Yes I'm seeing 35 to 93Mb. I'll look into to it today.
So to launch an empty workspace on the Java perspective, we're at ~34Mb. To create the first project & run the indexer, but don't keep anything (ie. commented out the memoryIndex.addIndexEntry call) increases to ~44Mb... the cost to read every .class file & extract the info. To keep it in memory but never save to disk, it increases to ~81Mb (~74Mb for rt.jar which is first). Then to write each index out to disk, we jump to ~89Mb. The saved files on disk take 4.73Mb. Once the AllTypesCache is finished, we're at ~93Mb. Even though we index each jar one after the other & free the space, the GC never seems to reuse the space.

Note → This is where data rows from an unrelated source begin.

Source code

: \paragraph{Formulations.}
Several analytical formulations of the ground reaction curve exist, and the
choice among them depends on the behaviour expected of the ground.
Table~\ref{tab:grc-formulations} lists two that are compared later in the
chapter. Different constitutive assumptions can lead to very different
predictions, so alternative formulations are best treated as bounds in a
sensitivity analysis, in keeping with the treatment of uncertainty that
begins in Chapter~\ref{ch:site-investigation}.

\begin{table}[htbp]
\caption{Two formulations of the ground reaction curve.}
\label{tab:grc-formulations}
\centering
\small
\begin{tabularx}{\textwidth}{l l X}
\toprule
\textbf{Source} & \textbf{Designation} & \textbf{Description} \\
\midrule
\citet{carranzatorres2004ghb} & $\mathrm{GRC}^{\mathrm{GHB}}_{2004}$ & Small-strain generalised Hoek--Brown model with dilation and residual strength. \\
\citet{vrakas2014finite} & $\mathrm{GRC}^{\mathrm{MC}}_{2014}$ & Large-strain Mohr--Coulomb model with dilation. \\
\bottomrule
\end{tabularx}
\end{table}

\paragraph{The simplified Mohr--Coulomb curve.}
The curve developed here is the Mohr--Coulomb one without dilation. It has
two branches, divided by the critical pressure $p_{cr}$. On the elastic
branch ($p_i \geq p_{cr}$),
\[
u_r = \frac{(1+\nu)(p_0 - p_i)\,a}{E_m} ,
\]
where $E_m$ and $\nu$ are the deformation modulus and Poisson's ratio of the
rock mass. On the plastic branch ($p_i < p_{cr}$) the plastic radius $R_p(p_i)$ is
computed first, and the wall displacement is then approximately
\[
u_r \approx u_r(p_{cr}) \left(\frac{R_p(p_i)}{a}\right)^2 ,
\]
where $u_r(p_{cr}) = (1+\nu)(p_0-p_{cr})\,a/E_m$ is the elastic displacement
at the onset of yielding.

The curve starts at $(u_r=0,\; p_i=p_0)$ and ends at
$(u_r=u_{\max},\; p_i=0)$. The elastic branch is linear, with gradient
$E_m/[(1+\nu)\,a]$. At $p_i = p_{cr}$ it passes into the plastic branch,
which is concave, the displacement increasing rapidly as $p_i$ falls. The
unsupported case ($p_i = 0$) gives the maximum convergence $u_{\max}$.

So I need to look into the 44Mb to 74/81Mb jump. The MemoryIndex representation is too EXPENSIVE!
Forcing a GC at the end of the Index.save() settles the memory used to ~60Mb, but it still peaks at ~82Mb. So we've got back the easiest 10Mb.
For rt.jar, we're looking at storing ~1 million words in the index spread across 8 categories. There are 85,000 unique words... so roughly every word is extracted 11 times from the 9189 files. Interning the words reduces the peak memory use from ~82Mb to ~71Mb (the idle memory use is still ~60Mb). The additional cost of interning the words for rt.jar is 0.5 seconds (approximately 10%).
Reopening to track the changes.
So for rt.jar, we are extracting & storing 942,413 words with an average size of 10.74 characters. Headers on char[] are 16 bytes & characters are 2 bytes each -> 35Mb! So the bottom line is indexing every .class file in rt.jar can allocate over 40Mb (reading & extracting) before we ever start remembering the info. I also just ran M7 to check the numbers, it takes 68Mb on my machine (after starting at 33Mb)... so with the 2 changes we will now peak a little higher but settle down at 60Mb after rt.jar is saved.
*** Bug 53070 has been marked as a duplicate of this bug. ***
The manual call to GC feels like a hack. What about building indexes for libraries (zip/jar) in a different manner ? where the merge would occur during the indexing process.
Increased the threshold for the GC call to 1000 changes so it will only triggered by very large index files... we now peak and stay at 72Mb instead of shrinking to 60Mb. The space is not in the representation but in the words generated by the indexer. By eliminating the duplicates we are in the same range as the old implementation.
Verified for 3.0 using build I200403240800. Open a M7 workspace, open type, notice full re-indexing, modify some files. No OutOfMemory error encountered.